Gigi was a big fan of writing marathons. The last time I saw her was on the Renegade Writing Marathon we staged, guerrilla-style in “Downtown Disney” in Orlando. There never was a place on God’s green earth that needed a writing marathon more than Downtown Disney. It needed us, writing marathon writers, and we needed the marathon. At the end of it all, we gathered under the palm trees and the neon at Gloria Estefan’s club, the Oxbow and the Nebraska Writing Projects in their first official, unofficial joint venture. Gigi and I sipped on drinks with fresh sugar cane spears and talked about writing and salsa dancing. Later, I broke my little toe dancing a killer merengue.
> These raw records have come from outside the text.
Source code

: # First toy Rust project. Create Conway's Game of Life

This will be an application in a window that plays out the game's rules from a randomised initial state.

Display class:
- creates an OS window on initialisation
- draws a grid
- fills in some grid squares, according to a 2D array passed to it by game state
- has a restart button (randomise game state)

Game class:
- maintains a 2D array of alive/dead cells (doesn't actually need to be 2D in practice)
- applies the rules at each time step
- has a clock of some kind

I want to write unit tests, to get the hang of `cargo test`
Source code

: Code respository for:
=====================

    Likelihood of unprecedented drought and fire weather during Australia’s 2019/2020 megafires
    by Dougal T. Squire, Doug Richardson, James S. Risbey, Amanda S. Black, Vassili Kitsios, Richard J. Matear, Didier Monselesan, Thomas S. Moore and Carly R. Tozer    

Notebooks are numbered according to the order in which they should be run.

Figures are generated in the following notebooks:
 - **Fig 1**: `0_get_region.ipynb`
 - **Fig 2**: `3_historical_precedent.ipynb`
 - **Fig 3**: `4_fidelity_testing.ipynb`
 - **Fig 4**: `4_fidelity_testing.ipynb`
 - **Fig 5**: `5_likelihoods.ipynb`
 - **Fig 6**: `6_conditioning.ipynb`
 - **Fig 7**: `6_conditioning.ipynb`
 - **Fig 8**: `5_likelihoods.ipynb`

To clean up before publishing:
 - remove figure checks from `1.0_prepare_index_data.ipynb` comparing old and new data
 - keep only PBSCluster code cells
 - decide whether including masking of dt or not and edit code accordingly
And Paint It Silly is also the perfect place to write about the Angel of Death, among the paint brushes and toothbrushes in bright vases with families hunkered down over their pottery and Prince’s “Kiss” playing too loudly on the stereo. I imagine that dark spirit on his way to his third stop, lured off track by the smell of waffle cones and fresh cream. Maybe death doesn’t come in threes but rather in twos plus ice cream. Twos plus a coconut mojito. Twos plus sunset-painted ceramic cowboy boots waiting by the kiln.